Ricardo Sigala
Terminó el proceso electoral y entre las reacciones
más claras en la sociedad destaca el clima festivo que se ha generado en muchos
sectores de la población derivado de la presencia de nuevas fuerzas políticas,
ya sea que se trate de partidos de reciente creación o de candidatos
ciudadanos, o bien por celebrar el voto de castigo contra las fuerzas políticas
más desgastadas y desprestigiadas de nuestro sistema político. Se ha hablado de
una jornada de civilidad y de paz, en pocas palabras del triunfo de la democracia.
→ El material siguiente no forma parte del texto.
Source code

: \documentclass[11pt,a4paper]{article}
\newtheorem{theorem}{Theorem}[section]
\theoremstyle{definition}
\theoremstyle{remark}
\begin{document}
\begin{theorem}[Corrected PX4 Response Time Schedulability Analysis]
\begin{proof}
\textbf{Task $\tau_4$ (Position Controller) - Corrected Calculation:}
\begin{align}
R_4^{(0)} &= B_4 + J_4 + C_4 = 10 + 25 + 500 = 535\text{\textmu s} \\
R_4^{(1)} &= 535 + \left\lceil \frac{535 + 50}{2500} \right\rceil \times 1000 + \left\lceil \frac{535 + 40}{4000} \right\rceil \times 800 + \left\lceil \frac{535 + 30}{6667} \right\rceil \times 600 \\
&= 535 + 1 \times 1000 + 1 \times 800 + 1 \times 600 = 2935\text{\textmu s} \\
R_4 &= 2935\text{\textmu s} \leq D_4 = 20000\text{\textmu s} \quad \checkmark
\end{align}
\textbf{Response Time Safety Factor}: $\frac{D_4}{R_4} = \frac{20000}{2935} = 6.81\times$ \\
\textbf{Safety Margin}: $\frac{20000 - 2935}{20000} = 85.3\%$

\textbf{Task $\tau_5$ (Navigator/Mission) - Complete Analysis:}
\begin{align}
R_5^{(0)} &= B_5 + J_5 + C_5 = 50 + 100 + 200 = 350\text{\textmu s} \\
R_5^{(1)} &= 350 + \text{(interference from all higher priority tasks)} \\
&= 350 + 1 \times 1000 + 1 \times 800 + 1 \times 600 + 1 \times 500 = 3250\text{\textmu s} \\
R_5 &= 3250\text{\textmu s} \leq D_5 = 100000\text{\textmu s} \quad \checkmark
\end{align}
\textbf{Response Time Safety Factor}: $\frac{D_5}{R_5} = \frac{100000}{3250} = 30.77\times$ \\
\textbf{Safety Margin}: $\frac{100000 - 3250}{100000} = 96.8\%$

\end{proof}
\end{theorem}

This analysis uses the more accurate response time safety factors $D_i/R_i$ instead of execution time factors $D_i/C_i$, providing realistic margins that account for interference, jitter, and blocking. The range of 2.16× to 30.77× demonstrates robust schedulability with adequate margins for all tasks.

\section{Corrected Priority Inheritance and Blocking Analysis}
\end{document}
Una democracia, diría yo, que tiene muchas aristas que en la suma de las mismas
debería cuestionar el propio concepto de democracia: acabamos de asistir unas
campañas huecas, poco propositivas y claramente demagógicas; dicho proceso se
caracterizó, en la mayoría de las ocasiones, por una guerra sucia que tanto
ensució a los acusados como a los acusadores y que además deja muy mal parado
al sistema de justicia mexicano; tuvimos una jornada electoral que vio
militarizarse a varios estados del país confundiéndose así los métodos más
divergentes, desde la democracia participativa hasta la potencial, y en
momentos real, represión de Estado; la prensa en muchos casos se mostró parcial
y en ocasiones claramente malintencionada, se prestó a la guerra sucia y se
hicieron públicas encuestas amañadas, abiertamente manipuladas para favorecer a
determinados candidatos; el presidente del INE, Lorenzo Córdova, evidenció un
desprecio y una falta de respeto por las minorías que es antitético con el
espíritu democrático; en fin, que si seguidos hurgando, la sonrisa
postelectoral se nos va diluyendo poco a poco.
El
dato que en lo personal me resulta más preocupante, y que casi nadie ha querido
tocar es el de la real participación de los ciudadanos en las recientes elecciones. Se habla de que a nivel nacional
el índice de abstencionismo fue de entre el
51% y 53%, se registraron casos tan alarmantes como el del distrito 1 en
Ciudad Juárez donde el porcentaje de abstencionismo fue de 77%; en Jalisco se
tiene registro de un promedio de participación del 35% en municipios como
Tonalá y Tlaquepaque, en la mismísima zona metropolitana. Los números son
claros, si la participación ciudadana fue de poco más del 50% de la lista
nominal entonces ningún partido o candidato podría tener mayoría de electores,
a nivel nacional las dos más importantes fuerzas políticas son el PRI con 14.1
% de la lista nominal y el PAN con 10.34%, según datos publicados el 9 de junio
en el diario La Jornada. En la reciente jornada electoral más de 43 millones de
ciudadanos se abstuvieron de participar y si tomamos en cuenta los votos
anulados, que posiblemente alcancen 6%, es decir, unos cinco millones, la cifra
se hará aún más relevante y preocupante.
Víctor M. Toledo ha aseverado
que “en un país con democracia representativa madura, este hecho sería
suficiente para anular la elección, y para que los candidatos estuvieran
obligados a no participar en la siguiente. La razón: los porcentajes reales de
los votos ganados por los partidos se reduce a niveles irrisorios, es decir, no
son legítimos en tanto no representan más que consensos mínimos.”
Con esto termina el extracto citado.